[[ GIVEN RECORDS, beginning ]]

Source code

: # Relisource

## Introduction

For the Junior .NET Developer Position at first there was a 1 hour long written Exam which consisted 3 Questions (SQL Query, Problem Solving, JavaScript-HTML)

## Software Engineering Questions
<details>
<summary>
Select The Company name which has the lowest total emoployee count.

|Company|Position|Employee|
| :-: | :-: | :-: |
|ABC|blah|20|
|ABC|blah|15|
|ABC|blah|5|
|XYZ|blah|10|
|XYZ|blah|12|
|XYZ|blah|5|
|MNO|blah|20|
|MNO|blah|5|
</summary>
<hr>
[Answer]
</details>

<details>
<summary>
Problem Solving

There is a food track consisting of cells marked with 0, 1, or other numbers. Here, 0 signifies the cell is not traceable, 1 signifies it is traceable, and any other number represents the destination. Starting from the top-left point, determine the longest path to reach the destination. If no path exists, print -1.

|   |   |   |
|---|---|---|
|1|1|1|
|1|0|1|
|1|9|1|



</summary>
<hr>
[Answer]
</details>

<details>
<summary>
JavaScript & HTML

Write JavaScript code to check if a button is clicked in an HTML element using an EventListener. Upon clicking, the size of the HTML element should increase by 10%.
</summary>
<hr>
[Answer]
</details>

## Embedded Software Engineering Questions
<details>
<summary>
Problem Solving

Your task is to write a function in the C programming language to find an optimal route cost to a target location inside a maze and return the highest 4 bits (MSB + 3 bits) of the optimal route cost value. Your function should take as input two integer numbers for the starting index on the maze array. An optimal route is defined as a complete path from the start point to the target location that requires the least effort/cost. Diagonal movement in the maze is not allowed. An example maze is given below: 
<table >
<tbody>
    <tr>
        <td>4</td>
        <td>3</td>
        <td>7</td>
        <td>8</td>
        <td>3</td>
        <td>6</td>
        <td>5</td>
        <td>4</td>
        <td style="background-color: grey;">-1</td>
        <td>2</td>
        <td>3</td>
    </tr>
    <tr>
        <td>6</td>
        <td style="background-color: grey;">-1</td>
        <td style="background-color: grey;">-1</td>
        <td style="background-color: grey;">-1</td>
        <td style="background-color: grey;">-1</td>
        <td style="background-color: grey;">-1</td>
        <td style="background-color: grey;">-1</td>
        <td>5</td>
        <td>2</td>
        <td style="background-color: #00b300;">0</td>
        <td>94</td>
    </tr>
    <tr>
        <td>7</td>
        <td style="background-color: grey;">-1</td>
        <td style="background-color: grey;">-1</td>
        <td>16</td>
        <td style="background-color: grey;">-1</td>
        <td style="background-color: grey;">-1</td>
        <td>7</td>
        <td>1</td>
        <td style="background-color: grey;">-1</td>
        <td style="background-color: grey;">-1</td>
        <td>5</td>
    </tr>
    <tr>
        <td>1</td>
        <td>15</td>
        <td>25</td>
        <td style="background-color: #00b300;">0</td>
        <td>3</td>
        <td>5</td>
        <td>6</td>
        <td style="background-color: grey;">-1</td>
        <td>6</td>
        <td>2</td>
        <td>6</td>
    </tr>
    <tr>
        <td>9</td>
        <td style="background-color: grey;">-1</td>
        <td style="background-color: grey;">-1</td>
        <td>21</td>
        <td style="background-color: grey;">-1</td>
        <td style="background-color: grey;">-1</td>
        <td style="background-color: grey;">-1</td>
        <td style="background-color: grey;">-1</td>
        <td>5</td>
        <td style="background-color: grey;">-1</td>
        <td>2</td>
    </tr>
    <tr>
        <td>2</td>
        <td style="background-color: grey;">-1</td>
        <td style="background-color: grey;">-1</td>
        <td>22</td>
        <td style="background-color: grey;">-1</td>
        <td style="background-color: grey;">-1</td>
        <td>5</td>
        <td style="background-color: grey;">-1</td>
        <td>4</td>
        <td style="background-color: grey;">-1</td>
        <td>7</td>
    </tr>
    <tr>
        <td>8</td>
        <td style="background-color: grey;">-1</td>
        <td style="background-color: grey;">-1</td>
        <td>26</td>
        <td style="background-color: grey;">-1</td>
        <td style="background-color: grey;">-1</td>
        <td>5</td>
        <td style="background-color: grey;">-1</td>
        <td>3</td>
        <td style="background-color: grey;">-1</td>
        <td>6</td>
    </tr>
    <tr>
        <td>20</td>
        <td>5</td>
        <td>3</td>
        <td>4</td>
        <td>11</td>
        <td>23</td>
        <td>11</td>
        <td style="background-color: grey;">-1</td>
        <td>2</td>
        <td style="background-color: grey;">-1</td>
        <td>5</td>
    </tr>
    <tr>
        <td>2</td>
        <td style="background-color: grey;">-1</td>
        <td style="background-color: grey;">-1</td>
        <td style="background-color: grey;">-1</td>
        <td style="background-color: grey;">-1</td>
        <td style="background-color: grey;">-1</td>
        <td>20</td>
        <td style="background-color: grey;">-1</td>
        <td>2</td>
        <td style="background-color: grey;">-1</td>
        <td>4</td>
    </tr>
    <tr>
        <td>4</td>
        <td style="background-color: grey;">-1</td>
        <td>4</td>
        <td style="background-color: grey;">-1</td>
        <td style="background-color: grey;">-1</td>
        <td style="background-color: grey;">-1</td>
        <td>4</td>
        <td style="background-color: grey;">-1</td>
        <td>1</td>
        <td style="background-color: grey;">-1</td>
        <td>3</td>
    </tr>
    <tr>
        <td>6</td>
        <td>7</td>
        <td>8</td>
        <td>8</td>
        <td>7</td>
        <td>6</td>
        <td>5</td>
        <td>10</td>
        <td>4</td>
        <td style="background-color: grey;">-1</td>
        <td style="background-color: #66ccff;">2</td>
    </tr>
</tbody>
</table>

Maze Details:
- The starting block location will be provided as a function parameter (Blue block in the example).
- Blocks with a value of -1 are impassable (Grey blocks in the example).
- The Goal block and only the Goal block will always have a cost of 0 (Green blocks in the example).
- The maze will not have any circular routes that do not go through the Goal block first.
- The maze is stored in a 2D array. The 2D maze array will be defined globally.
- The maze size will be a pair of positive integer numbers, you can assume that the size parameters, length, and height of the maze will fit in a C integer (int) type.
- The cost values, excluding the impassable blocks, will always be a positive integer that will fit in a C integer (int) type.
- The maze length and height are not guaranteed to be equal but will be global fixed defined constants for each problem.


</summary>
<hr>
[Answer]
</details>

[[ GIVEN RECORDS, end ]]

• _PROBLEM REQUIREMENTS_
The answer must be the full data, repeated word for word.

• _ANSWER SPACE_
Source code

: # Relisource

## Introduction

For the Junior .NET Developer Position at first there was a 1 hour long written Exam which consisted 3 Questions (SQL Query, Problem Solving, JavaScript-HTML)

## Software Engineering Questions
<details>
<summary>
Select The Company name which has the lowest total emoployee count.

|Company|Position|Employee|
| :-: | :-: | :-: |
|ABC|blah|20|
|ABC|blah|15|
|ABC|blah|5|
|XYZ|blah|10|
|XYZ|blah|12|
|XYZ|blah|5|
|MNO|blah|20|
|MNO|blah|5|
</summary>
<hr>
[Answer]
</details>

<details>
<summary>
Problem Solving

There is a food track consisting of cells marked with 0, 1, or other numbers. Here, 0 signifies the cell is not traceable, 1 signifies it is traceable, and any other number represents the destination. Starting from the top-left point, determine the longest path to reach the destination. If no path exists, print -1.

|   |   |   |
|---|---|---|
|1|1|1|
|1|0|1|
|1|9|1|



</summary>
<hr>
[Answer]
</details>

<details>
<summary>
JavaScript & HTML

Write JavaScript code to check if a button is clicked in an HTML element using an EventListener. Upon clicking, the size of the HTML element should increase by 10%.
</summary>
<hr>
[Answer]
</details>

## Embedded Software Engineering Questions
<details>
<summary>
Problem Solving

Your task is to write a function in the C programming language to find an optimal route cost to a target location inside a maze and return the highest 4 bits (MSB + 3 bits) of the optimal route cost value. Your function should take as input two integer numbers for the starting index on the maze array. An optimal route is defined as a complete path from the start point to the target location that requires the least effort/cost. Diagonal movement in the maze is not allowed. An example maze is given below: 
<table >
<tbody>
    <tr>
        <td>4</td>
        <td>3</td>
        <td>7</td>
        <td>8</td>
        <td>3</td>
        <td>6</td>
        <td>5</td>
        <td>4</td>
        <td style="background-color: grey;">-1</td>
        <td>2</td>
        <td>3</td>
    </tr>
    <tr>
        <td>6</td>
        <td style="background-color: grey;">-1</td>
        <td style="background-color: grey;">-1</td>
        <td style="background-color: grey;">-1</td>
        <td style="background-color: grey;">-1</td>
        <td style="background-color: grey;">-1</td>
        <td style="background-color: grey;">-1</td>
        <td>5</td>
        <td>2</td>
        <td style="background-color: #00b300;">0</td>
        <td>94</td>
    </tr>
    <tr>
        <td>7</td>
        <td style="background-color: grey;">-1</td>
        <td style="background-color: grey;">-1</td>
        <td>16</td>
        <td style="background-color: grey;">-1</td>
        <td style="background-color: grey;">-1</td>
        <td>7</td>
        <td>1</td>
        <td style="background-color: grey;">-1</td>
        <td style="background-color: grey;">-1</td>
        <td>5</td>
    </tr>
    <tr>
        <td>1</td>
        <td>15</td>
        <td>25</td>
        <td style="background-color: #00b300;">0</td>
        <td>3</td>
        <td>5</td>
        <td>6</td>
        <td style="background-color: grey;">-1</td>
        <td>6</td>
        <td>2</td>
        <td>6</td>
    </tr>
    <tr>
        <td>9</td>
        <td style="background-color: grey;">-1</td>
        <td style="background-color: grey;">-1</td>
        <td>21</td>
        <td style="background-color: grey;">-1</td>
        <td style="background-color: grey;">-1</td>
        <td style="background-color: grey;">-1</td>
        <td style="background-color: grey;">-1</td>
        <td>5</td>
        <td style="background-color: grey;">-1</td>
        <td>2</td>
    </tr>
    <tr>
        <td>2</td>
        <td style="background-color: grey;">-1</td>
        <td style="background-color: grey;">-1</td>
        <td>22</td>
        <td style="background-color: grey;">-1</td>
        <td style="background-color: grey;">-1</td>
        <td>5</td>
        <td style="background-color: grey;">-1</td>
        <td>4</td>
        <td style="background-color: grey;">-1</td>
        <td>7</td>
    </tr>
    <tr>
        <td>8</td>
        <td style="background-color: grey;">-1</td>
        <td style="background-color: grey;">-1</td>
        <td>26</td>
        <td style="background-color: grey;">-1</td>
        <td style="background-color: grey;">-1</td>
        <td>5</td>
        <td style="background-color: grey;">-1</td>
        <td>3</td>
        <td style="background-color: grey;">-1</td>
        <td>6</td>
    </tr>
    <tr>
        <td>20</td>
        <td>5</td>
        <td>3</td>
        <td>4</td>
        <td>11</td>
        <td>23</td>
        <td>11</td>
        <td style="background-color: grey;">-1</td>
        <td>2</td>
        <td style="background-color: grey;">-1</td>
        <td>5</td>
    </tr>
    <tr>
        <td>2</td>
        <td style="background-color: grey;">-1</td>
        <td style="background-color: grey;">-1</td>
        <td style="background-color: grey;">-1</td>
        <td style="background-color: grey;">-1</td>
        <td style="background-color: grey;">-1</td>
        <td>20</td>
        <td style="background-color: grey;">-1</td>
        <td>2</td>
        <td style="background-color: grey;">-1</td>
        <td>4</td>
    </tr>
    <tr>
        <td>4</td>
        <td style="background-color: grey;">-1</td>
        <td>4</td>
        <td style="background-color: grey;">-1</td>
        <td style="background-color: grey;">-1</td>
        <td style="background-color: grey;">-1</td>
        <td>4</td>
        <td style="background-color: grey;">-1</td>
        <td>1</td>
        <td style="background-color: grey;">-1</td>
        <td>3</td>
    </tr>
    <tr>
        <td>6</td>
        <td>7</td>
        <td>8</td>
        <td>8</td>
        <td>7</td>
        <td>6</td>
        <td>5</td>
        <td>10</td>
        <td>4</td>
        <td style="background-color: grey;">-1</td>
        <td style="background-color: #66ccff;">2</td>
    </tr>
</tbody>
</table>

Maze Details:
- The starting block location will be provided as a function parameter (Blue block in the example).
- Blocks with a value of -1 are impassable (Grey blocks in the example).
- The Goal block and only the Goal block will always have a cost of 0 (Green blocks in the example).
- The maze will not have any circular routes that do not go through the Goal block first.
- The maze is stored in a 2D array. The 2D maze array will be defined globally.
- The maze size will be a pair of positive integer numbers, you can assume that the size parameters, length, and height of the maze will fit in a C integer (int) type.
- The cost values, excluding the impassable blocks, will always be a positive integer that will fit in a C integer (int) type.
- The maze length and height are not guaranteed to be equal but will be global fixed defined constants for each problem.


</summary>
<hr>
[Answer]
</details>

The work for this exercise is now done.